OK, maybe the emails weren’t quite so extreme, but they were close. And they’re right about one thing: the statement of the collector does call for some response.  Here’s my response: Well, OK.

I say “well, OK,” because I’m not sure what else can be said. On the surface he seems to be offering a pretty sharp rebuke of Braun. And probably a not-underserved one. At the moment — and, as I’ll argue in a second, the moment matters — Braun’s statement the other day was a bit extreme for a guy who won a procedural victory, even if I still maintain that a procedural victory is significant.  He didn’t really need to point the finger so directly at the collector even if mistakes were made in the process.  It’s totally understandable that the guy felt the need to come back with a strong statement of his own.

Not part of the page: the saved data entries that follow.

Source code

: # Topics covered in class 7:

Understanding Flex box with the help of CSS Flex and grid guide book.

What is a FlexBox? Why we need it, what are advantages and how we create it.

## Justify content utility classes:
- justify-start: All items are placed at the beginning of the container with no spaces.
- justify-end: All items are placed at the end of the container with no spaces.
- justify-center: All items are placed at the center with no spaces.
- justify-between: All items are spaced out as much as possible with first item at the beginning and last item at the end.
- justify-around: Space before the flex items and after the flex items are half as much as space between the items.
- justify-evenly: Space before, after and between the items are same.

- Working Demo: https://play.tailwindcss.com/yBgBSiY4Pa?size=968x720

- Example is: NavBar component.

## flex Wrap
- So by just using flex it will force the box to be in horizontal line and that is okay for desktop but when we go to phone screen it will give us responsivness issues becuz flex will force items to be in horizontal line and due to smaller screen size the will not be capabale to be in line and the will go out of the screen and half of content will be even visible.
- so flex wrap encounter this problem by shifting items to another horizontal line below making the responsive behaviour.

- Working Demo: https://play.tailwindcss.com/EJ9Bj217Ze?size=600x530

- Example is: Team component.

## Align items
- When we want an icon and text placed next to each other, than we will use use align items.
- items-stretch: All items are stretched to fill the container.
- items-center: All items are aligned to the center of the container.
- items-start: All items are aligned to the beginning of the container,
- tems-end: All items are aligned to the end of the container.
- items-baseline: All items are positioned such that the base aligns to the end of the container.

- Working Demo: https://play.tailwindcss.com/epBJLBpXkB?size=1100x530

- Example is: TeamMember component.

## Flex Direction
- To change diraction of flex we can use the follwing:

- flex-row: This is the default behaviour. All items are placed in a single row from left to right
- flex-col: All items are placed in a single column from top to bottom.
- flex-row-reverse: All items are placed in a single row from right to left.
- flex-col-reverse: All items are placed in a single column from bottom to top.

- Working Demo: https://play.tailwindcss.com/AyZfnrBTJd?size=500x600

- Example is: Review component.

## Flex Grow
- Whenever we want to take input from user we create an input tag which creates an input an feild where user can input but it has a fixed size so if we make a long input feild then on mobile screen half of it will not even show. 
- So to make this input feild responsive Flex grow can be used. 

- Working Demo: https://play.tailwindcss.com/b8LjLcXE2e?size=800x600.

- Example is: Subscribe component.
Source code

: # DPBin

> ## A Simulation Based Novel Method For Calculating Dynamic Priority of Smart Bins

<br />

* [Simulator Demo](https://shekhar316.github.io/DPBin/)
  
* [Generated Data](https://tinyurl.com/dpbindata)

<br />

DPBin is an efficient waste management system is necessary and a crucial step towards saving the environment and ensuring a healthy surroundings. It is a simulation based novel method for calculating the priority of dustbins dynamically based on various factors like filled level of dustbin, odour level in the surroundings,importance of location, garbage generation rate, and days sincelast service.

As for the substance of the statement: look, there are a lot of things about all of this that seem like people calling each other liars, but it seems more like people talking past each other.

Braun’s people say there were a bunch of places open to receive the sample, the collector says that there weren’t any places that could ship the sample. Those things aren’t necessarily in conflict. The collector says that he followed the procedures set down by his employer, the arbitrator ruled that the procedures articulated in the Joint Drug Agreement weren’t followed. Those statements aren’t necessarily in conflict either. Indeed, the crux of it could very well be that the collector did everything he was told and trained to do by his employer but what he was told and trained to do didn’t conform to what the league and the players agreed upon when they set the system up.

Anyone who has worked in a large organization can relate to how that kind of thing happens. Mistakes and lack of adherence to formal protocols get baked into the process and become accepted procedures over time.  Which is fine when they’re just normal workplace rules, but which aren’t fine when they’re rules that were the product of sensitive, complicated and high stakes collective bargaining. If the union doesn’t object to that, they risk waiving what they fought so hard for in negotiations.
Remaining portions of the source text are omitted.